Book Review: 'JEN-X: Jenny McCarthy's Open Book'

Details Writers: Jenny McCarthy, Neal Karlen; Genre: Television

In 2097, if students are still taking a course called ''The Literature of Fact,'' now taught by John McPhee at Princeton, JEN-X: Jenny McCarthy's Open Book should be required reading. Nothing else could offer such a pure snapshot of a working-class young woman in celebrity-obsessed, turn-of-the-century America.

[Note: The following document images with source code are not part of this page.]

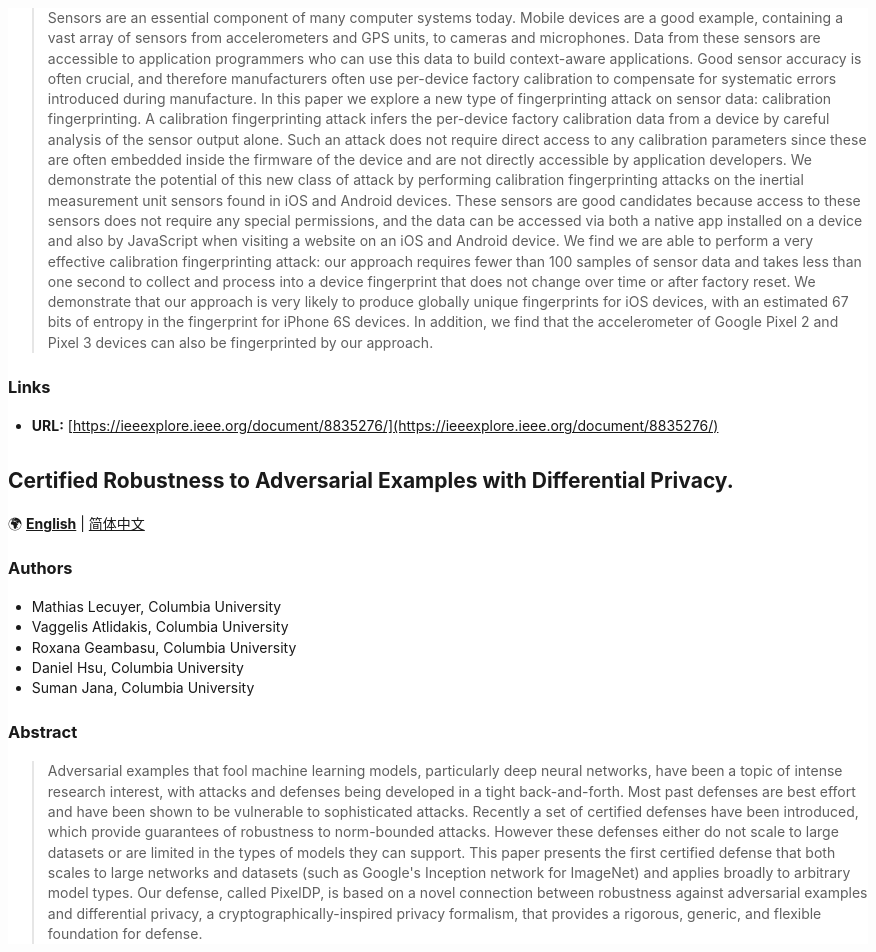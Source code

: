 > Sensors are an essential component of many computer systems today. Mobile devices are a good example, containing a vast array of sensors from accelerometers and GPS units, to cameras and microphones. Data from these sensors are accessible to application programmers who can use this data to build context-aware applications. Good sensor accuracy is often crucial, and therefore manufacturers often use per-device factory calibration to compensate for systematic errors introduced during manufacture. In this paper we explore a new type of fingerprinting attack on sensor data: calibration fingerprinting. A calibration fingerprinting attack infers the per-device factory calibration data from a device by careful analysis of the sensor output alone. Such an attack does not require direct access to any calibration parameters since these are often embedded inside the firmware of the device and are not directly accessible by application developers. We demonstrate the potential of this new class of attack by performing calibration fingerprinting attacks on the inertial measurement unit sensors found in iOS and Android devices. These sensors are good candidates because access to these sensors does not require any special permissions, and the data can be accessed via both a native app installed on a device and also by JavaScript when visiting a website on an iOS and Android device. We find we are able to perform a very effective calibration fingerprinting attack: our approach requires fewer than 100 samples of sensor data and takes less than one second to collect and process into a device fingerprint that does not change over time or after factory reset. We demonstrate that our approach is very likely to produce globally unique fingerprints for iOS devices, with an estimated 67 bits of entropy in the fingerprint for iPhone 6S devices. In addition, we find that the accelerometer of Google Pixel 2 and Pixel 3 devices can also be fingerprinted by our approach.

### Links
- **URL:** [https://ieeexplore.ieee.org/document/8835276/](https://ieeexplore.ieee.org/document/8835276/)
## Certified Robustness to Adversarial Examples with Differential Privacy.
🌍 **[English](../../../docs/en/IEEE%20Symposium%20on%20Security%20and%20Privacy/IEEE%20Symposium%20on%20Security%20and%20Privacy%202019.md#certified-robustness-to-adversarial-examples-with-differential-privacy)** | [简体中文](../../../docs/zh-CN/IEEE%20Symposium%20on%20Security%20and%20Privacy/IEEE%20Symposium%20on%20Security%20and%20Privacy%202019.md#certified-robustness-to-adversarial-examples-with-differential-privacy)
### Authors
* Mathias Lecuyer, Columbia University
* Vaggelis Atlidakis, Columbia University
* Roxana Geambasu, Columbia University
* Daniel Hsu, Columbia University
* Suman Jana, Columbia University
### Abstract
> Adversarial examples that fool machine learning models, particularly deep neural networks, have been a topic of intense research interest, with attacks and defenses being developed in a tight back-and-forth. Most past defenses are best effort and have been shown to be vulnerable to sophisticated attacks. Recently a set of certified defenses have been introduced, which provide guarantees of robustness to norm-bounded attacks. However these defenses either do not scale to large datasets or are limited in the types of models they can support. This paper presents the first certified defense that both scales to large networks and datasets (such as Google's Inception network for ImageNet) and applies broadly to arbitrary model types. Our defense, called PixelDP, is based on a novel connection between robustness against adversarial examples and differential privacy, a cryptographically-inspired privacy formalism, that provides a rigorous, generic, and flexible foundation for defense.
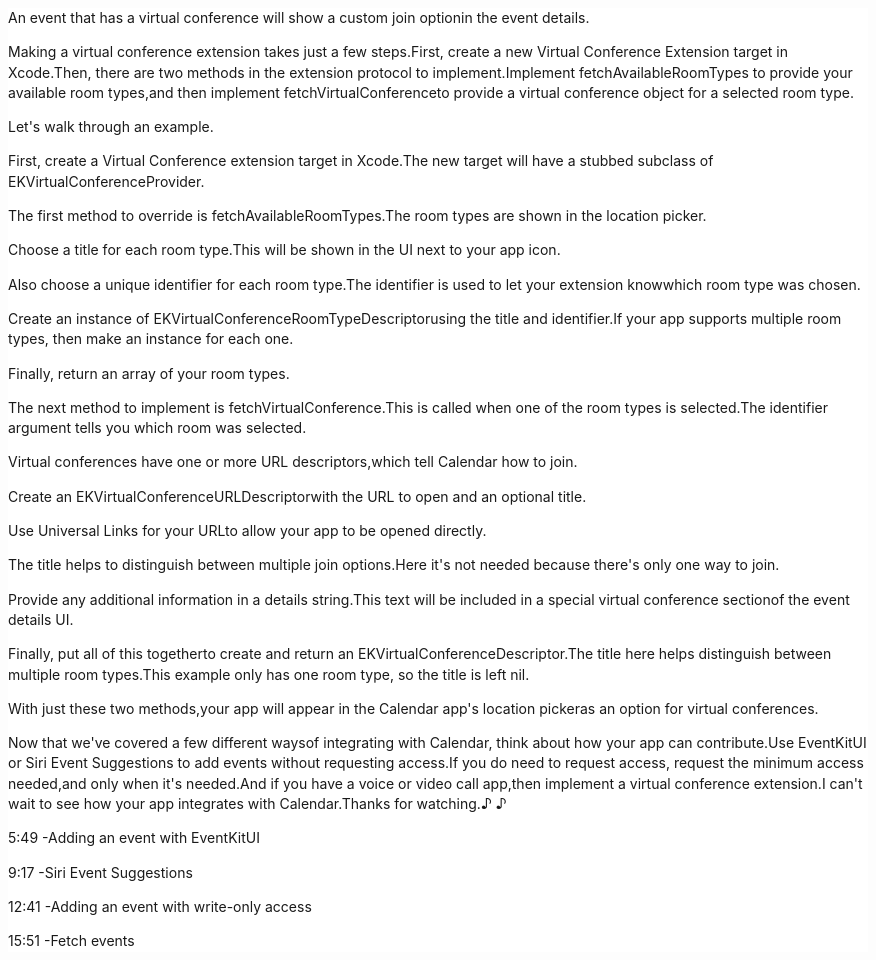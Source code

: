 An event that has a virtual conference will show a custom join optionin the event details.

Making a virtual conference extension takes just a few steps.First, create a new Virtual Conference Extension target in Xcode.Then, there are two methods in the extension protocol to implement.Implement fetchAvailableRoomTypes to provide your available room types,and then implement fetchVirtualConferenceto provide a virtual conference object for a selected room type.

Let's walk through an example.

First, create a Virtual Conference extension target in Xcode.The new target will have a stubbed subclass of EKVirtualConferenceProvider.

The first method to override is fetchAvailableRoomTypes.The room types are shown in the location picker.

Choose a title for each room type.This will be shown in the UI next to your app icon.

Also choose a unique identifier for each room type.The identifier is used to let your extension knowwhich room type was chosen.

Create an instance of EKVirtualConferenceRoomTypeDescriptorusing the title and identifier.If your app supports multiple room types, then make an instance for each one.

Finally, return an array of your room types.

The next method to implement is fetchVirtualConference.This is called when one of the room types is selected.The identifier argument tells you which room was selected.

Virtual conferences have one or more URL descriptors,which tell Calendar how to join.

Create an EKVirtualConferenceURLDescriptorwith the URL to open and an optional title.

Use Universal Links for your URLto allow your app to be opened directly.

The title helps to distinguish between multiple join options.Here it's not needed because there's only one way to join.

Provide any additional information in a details string.This text will be included in a special virtual conference sectionof the event details UI.

Finally, put all of this togetherto create and return an EKVirtualConferenceDescriptor.The title here helps distinguish between multiple room types.This example only has one room type, so the title is left nil.

With just these two methods,your app will appear in the Calendar app's location pickeras an option for virtual conferences.

Now that we've covered a few different waysof integrating with Calendar, think about how your app can contribute.Use EventKitUI or Siri Event Suggestions to add events without requesting access.If you do need to request access, request the minimum access needed,and only when it's needed.And if you have a voice or video call app,then implement a virtual conference extension.I can't wait to see how your app integrates with Calendar.Thanks for watching.♪ ♪

5:49 -Adding an event with EventKitUI

9:17 -Siri Event Suggestions

12:41 -Adding an event with write-only access

15:51 -Fetch events
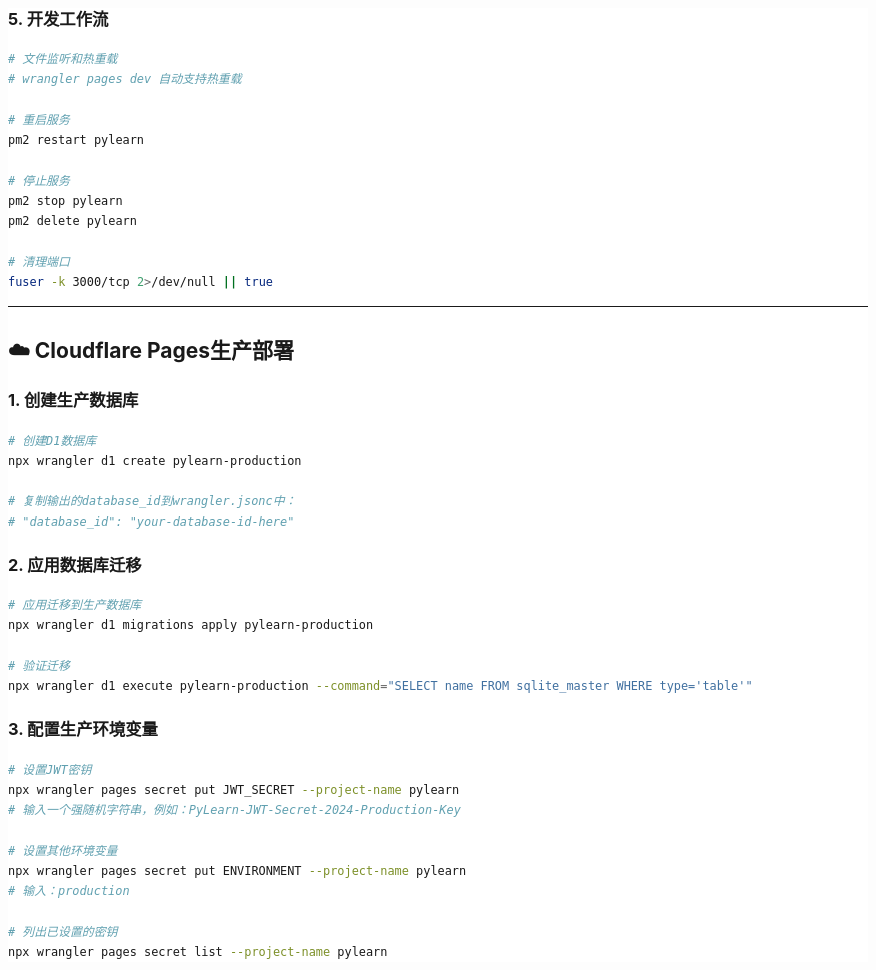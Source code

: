 ### 5. 开发工作流
```bash
# 文件监听和热重载
# wrangler pages dev 自动支持热重载

# 重启服务
pm2 restart pylearn

# 停止服务
pm2 stop pylearn
pm2 delete pylearn

# 清理端口
fuser -k 3000/tcp 2>/dev/null || true
```

---

## ☁️ Cloudflare Pages生产部署

### 1. 创建生产数据库
```bash
# 创建D1数据库
npx wrangler d1 create pylearn-production

# 复制输出的database_id到wrangler.jsonc中：
# "database_id": "your-database-id-here"
```

### 2. 应用数据库迁移
```bash
# 应用迁移到生产数据库
npx wrangler d1 migrations apply pylearn-production

# 验证迁移
npx wrangler d1 execute pylearn-production --command="SELECT name FROM sqlite_master WHERE type='table'"
```

### 3. 配置生产环境变量
```bash
# 设置JWT密钥
npx wrangler pages secret put JWT_SECRET --project-name pylearn
# 输入一个强随机字符串，例如：PyLearn-JWT-Secret-2024-Production-Key

# 设置其他环境变量
npx wrangler pages secret put ENVIRONMENT --project-name pylearn
# 输入：production

# 列出已设置的密钥
npx wrangler pages secret list --project-name pylearn
```
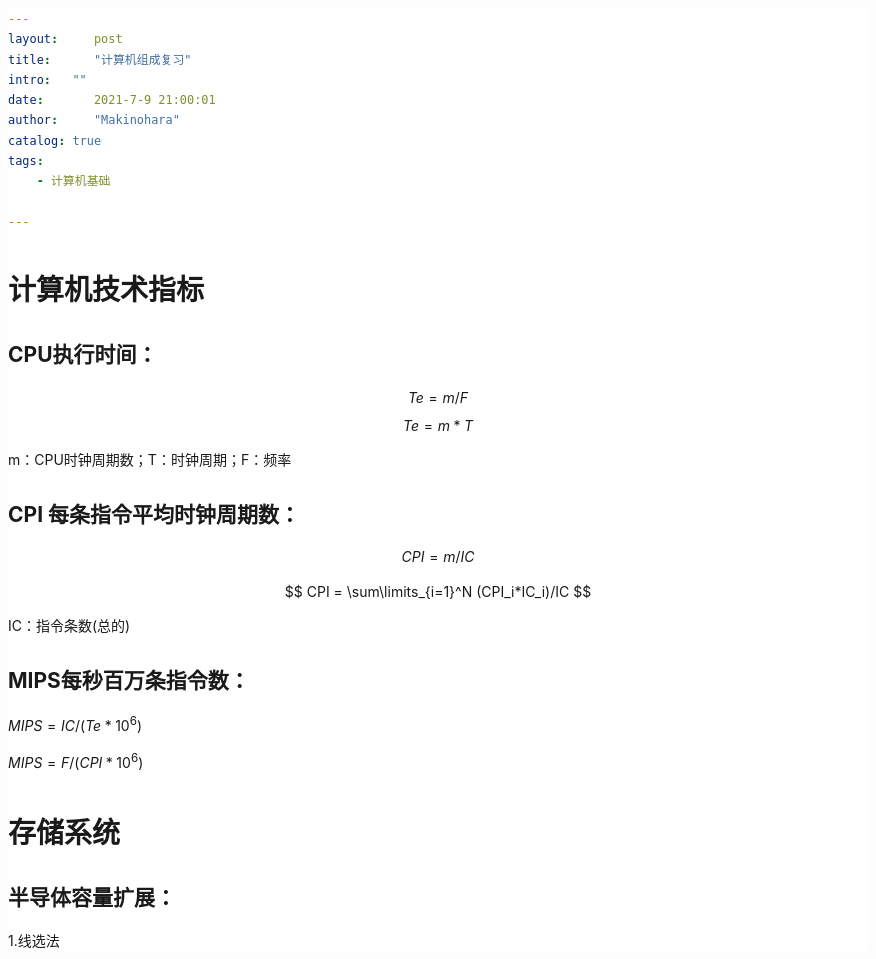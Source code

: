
```yaml
---
layout:     post
title:      "计算机组成复习"
intro:   ""
date:       2021-7-9 21:00:01
author:     "Makinohara"
catalog: true
tags:
    - 计算机基础
    
---
```


# 计算机技术指标

## CPU执行时间：

$$
Te = m/F
$$
$$
Te = m*T
$$

m：CPU时钟周期数；T：时钟周期；F：频率

## CPI 每条指令平均时钟周期数：

$$
CPI = m/IC
$$

$$
CPI = \sum\limits_{i=1}^N (CPI_i*IC_i)/IC
$$

IC：指令条数(总的)

## MIPS每秒百万条指令数：

$MIPS = IC/(Te*10^6)$

$MIPS = F/(CPI*10^6)$

# 存储系统

## 半导体容量扩展：

1.线选法

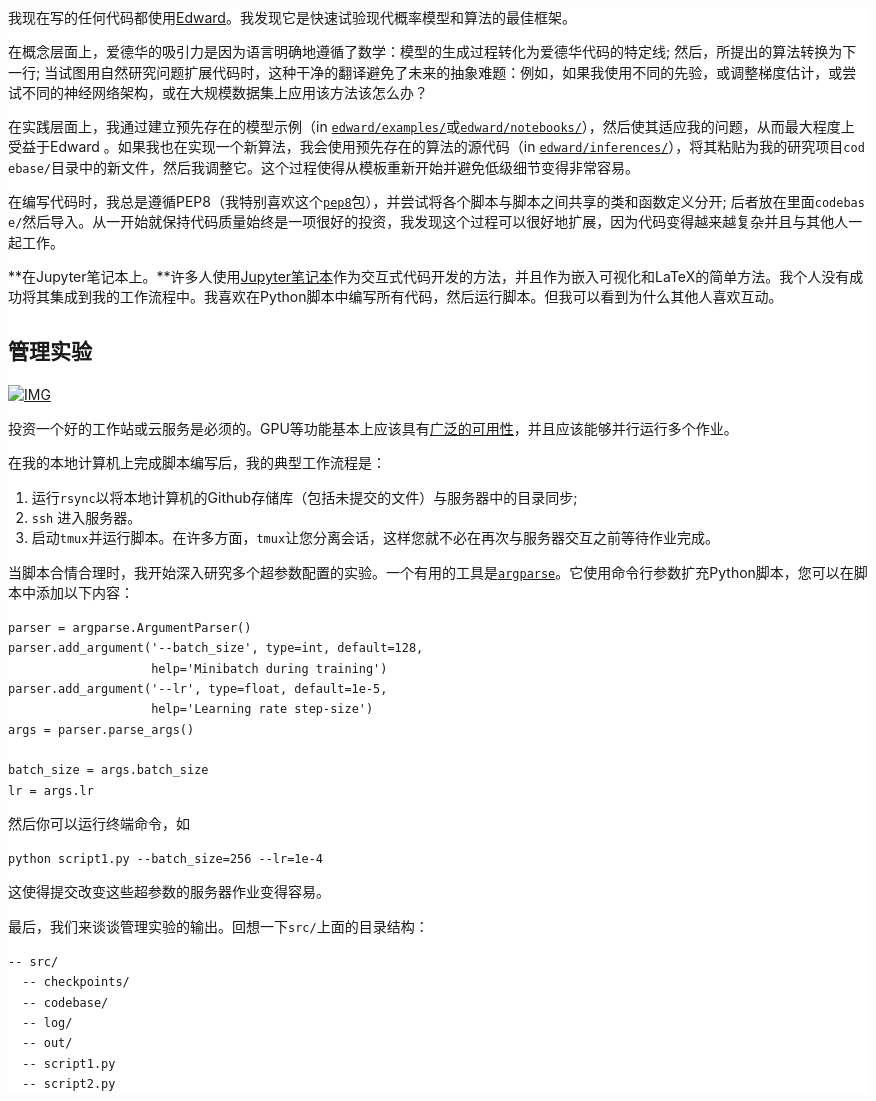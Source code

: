 我现在写的任何代码都使用[Edward](http://edwardlib.org/)。我发现它是快速试验现代概率模型和算法的最佳框架。

在概念层面上，爱德华的吸引力是因为语言明确地遵循了数学：模型的生成过程转化为爱德华代码的特定线; 然后，所提出的算法转换为下一行; 当试图用自然研究问题扩展代码时，这种干净的翻译避免了未来的抽象难题：例如，如果我使用不同的先验，或调整梯度估计，或尝试不同的神经网络架构，或在大规模数据集上应用该方法该怎么办？

在实践层面上，我通过建立预先存在的模型示例（in [`edward/examples/`](https://github.com/blei-lab/edward/tree/master/examples)或[`edward/notebooks/`](https://github.com/blei-lab/edward/tree/master/notebooks)），然后使其适应我的问题，从而最大程度上受益于Edward 。如果我也在实现一个新算法，我会使用预先存在的算法的源代码（in [`edward/inferences/`](https://github.com/blei-lab/edward/tree/master/edward/inferences)），将其粘贴为我的研究项目`codebase/`目录中的新文件，然后我调整它。这个过程使得从模板重新开始并避免低级细节变得非常容易。

在编写代码时，我总是遵循PEP8（我特别喜欢这个[`pep8`](https://pypi.python.org/pypi/pep8)包），并尝试将各个脚本与脚本之间共享的类和函数定义分开; 后者放在里面`codebase/`然后导入。从一开始就保持代码质量始终是一项很好的投资，我发现这个过程可以很好地扩展，因为代码变得越来越复杂并且与其他人一起工作。

**在Jupyter笔记本上。**许多人使用[Jupyter笔记本](http://jupyter.org/)作为交互式代码开发的方法，并且作为嵌入可视化和LaTeX的简单方法。我个人没有成功将其集成到我的工作流程中。我喜欢在Python脚本中编写所有代码，然后运行脚本。但我可以看到为什么其他人喜欢互动。

## 管理实验

[![IMG](https://camo.githubusercontent.com/ae3e351706f9e0ff04a8ee0e067021555e9c98a1/687474703a2f2f64757374696e7472616e2e636f6d2f626c6f672f6173736574732f323031372d30362d30332d666967332e706e67)](https://camo.githubusercontent.com/ae3e351706f9e0ff04a8ee0e067021555e9c98a1/687474703a2f2f64757374696e7472616e2e636f6d2f626c6f672f6173736574732f323031372d30362d30332d666967332e706e67)

投资一个好的工作站或云服务是必须的。GPU等功能基本上应该具有[广泛的可用性](http://timdettmers.com/2017/04/09/which-gpu-for-deep-learning/)，并且应该能够并行运行多个作业。

在我的本地计算机上完成脚本编写后，我的典型工作流程是：

1. 运行`rsync`以将本地计算机的Github存储库（包括未提交的文件）与服务器中的目录同步;
2. `ssh` 进入服务器。
3. 启动`tmux`并运行脚本。在许多方面，`tmux`让您分离会话，这样您就不必在再次与服务器交互之前等待作业完成。

当脚本合情合理时，我开始深入研究多个超参数配置的实验。一个有用的工具是[`argparse`](https://docs.python.org/3/library/argparse.html)。它使用命令行参数扩充Python脚本，您可以在脚本中添加以下内容：

```
parser = argparse.ArgumentParser()
parser.add_argument('--batch_size', type=int, default=128,
                    help='Minibatch during training')
parser.add_argument('--lr', type=float, default=1e-5,
                    help='Learning rate step-size')
args = parser.parse_args()

batch_size = args.batch_size
lr = args.lr
```

然后你可以运行终端命令，如

```
python script1.py --batch_size=256 --lr=1e-4
```

这使得提交改变这些超参数的服务器作业变得容易。

最后，我们来谈谈管理实验的输出。回想一下`src/`上面的目录结构：

```
-- src/
  -- checkpoints/
  -- codebase/
  -- log/
  -- out/
  -- script1.py
  -- script2.py
```
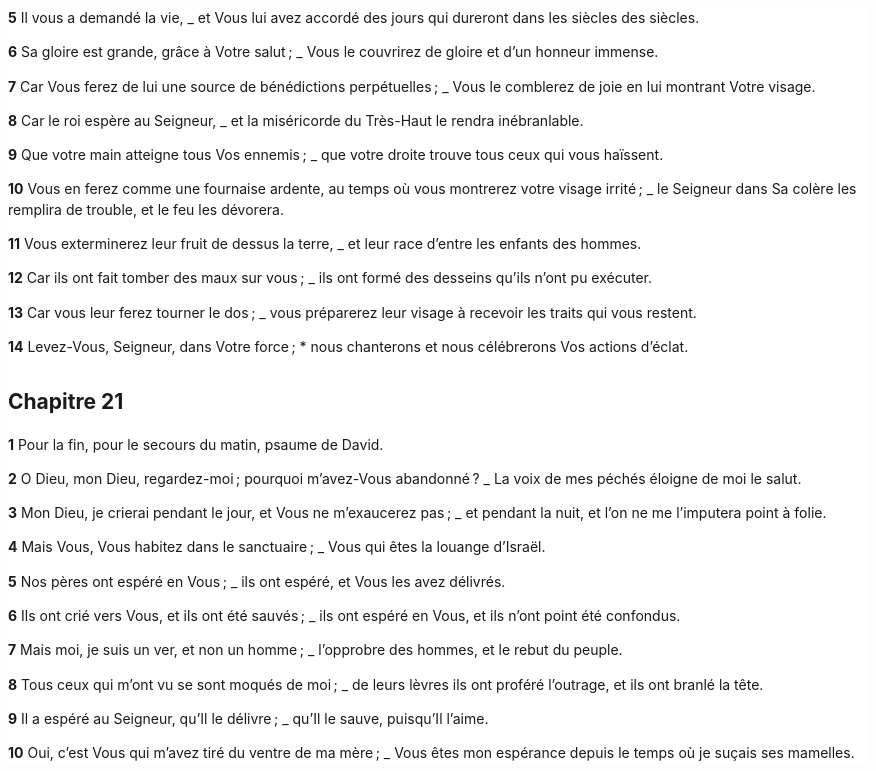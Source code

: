 **5** Il vous a demandé la vie, \_ et Vous lui avez accordé des jours qui dureront dans les siècles des siècles.

**6** Sa gloire est grande, grâce à Votre salut ; \_ Vous le couvrirez de gloire et d’un honneur immense.

**7** Car Vous ferez de lui une source de bénédictions perpétuelles ; \_ Vous le comblerez de joie en lui montrant
Votre visage.

**8** Car le roi espère au Seigneur, \_ et la miséricorde du Très-Haut le rendra inébranlable.

**9** Que votre main atteigne tous Vos ennemis ; \_ que votre droite trouve tous ceux qui vous haïssent.

**10** Vous en ferez comme une fournaise ardente, au temps où vous montrerez votre visage irrité ; \_ le Seigneur
dans Sa colère les remplira de trouble, et le feu les dévorera.

**11** Vous exterminerez leur fruit de dessus la terre, \_ et leur race d’entre les enfants des hommes.

**12** Car ils ont fait tomber des maux sur vous ; \_ ils ont formé des desseins qu’ils n’ont pu exécuter.

**13** Car vous leur ferez tourner le dos ; \_ vous préparerez leur visage à recevoir les traits qui vous restent.

**14** Levez-Vous, Seigneur, dans Votre force ; \* nous chanterons et nous célébrerons Vos actions d’éclat.

## Chapitre 21

**1** Pour la fin, pour le secours du matin, psaume de David.

**2** O Dieu, mon Dieu, regardez-moi ; pourquoi m’avez-Vous abandonné ? \_ La voix de mes péchés éloigne de moi le
salut.

**3** Mon Dieu, je crierai pendant le jour, et Vous ne m’exaucerez pas ; \_ et pendant la nuit, et l’on ne me
l’imputera point à folie.

**4** Mais Vous, Vous habitez dans le sanctuaire ; \_ Vous qui êtes la louange d’Israël.

**5** Nos pères ont espéré en Vous ; \_ ils ont espéré, et Vous les avez délivrés.

**6** Ils ont crié vers Vous, et ils ont été sauvés ; \_ ils ont espéré en Vous, et ils n’ont point été confondus.

**7** Mais moi, je suis un ver, et non un homme ; \_ l’opprobre des hommes, et le rebut du peuple.

**8** Tous ceux qui m’ont vu se sont moqués de moi ; \_ de leurs lèvres ils ont proféré l’outrage, et ils ont
branlé la tête.

**9** Il a espéré au Seigneur, qu’Il le délivre ; \_ qu’Il le sauve, puisqu’Il l’aime.

**10** Oui, c’est Vous qui m’avez tiré du ventre de ma mère ; \_ Vous êtes mon espérance depuis le temps où je
suçais ses mamelles.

Okay, that was probably not the blurb envisioned by the canny marketers — I mean publishers — over at Regan Books when they packaged — I mean crafted — what they no doubt hoped would be a female version of Howard Stern's mega-selling Private Parts. Complete with the same kind of loud magazine and MTV-style graphics and cute baby pictures, JEN-X, cowritten by freelance writer Neal Karlen, even chronicles McCarthy's Stern-like obsession with ... farting.

But get this: JEN-X actually cuts through the cheese it seemed destined to be and emerges as a little gem of a memoir — far more honest and believable in its crude way than the fussily executed, self-conscious recollections of highbrow books like Kathryn Harrison's The Kiss or Mary Karr's The Liar's Club. Freed from the constraints of anything but the desire to sell this book, Regan and Co. have accidentally produced a witty, inspirational story that is both a classic piece of pop-culture ephemera and a grand record of it.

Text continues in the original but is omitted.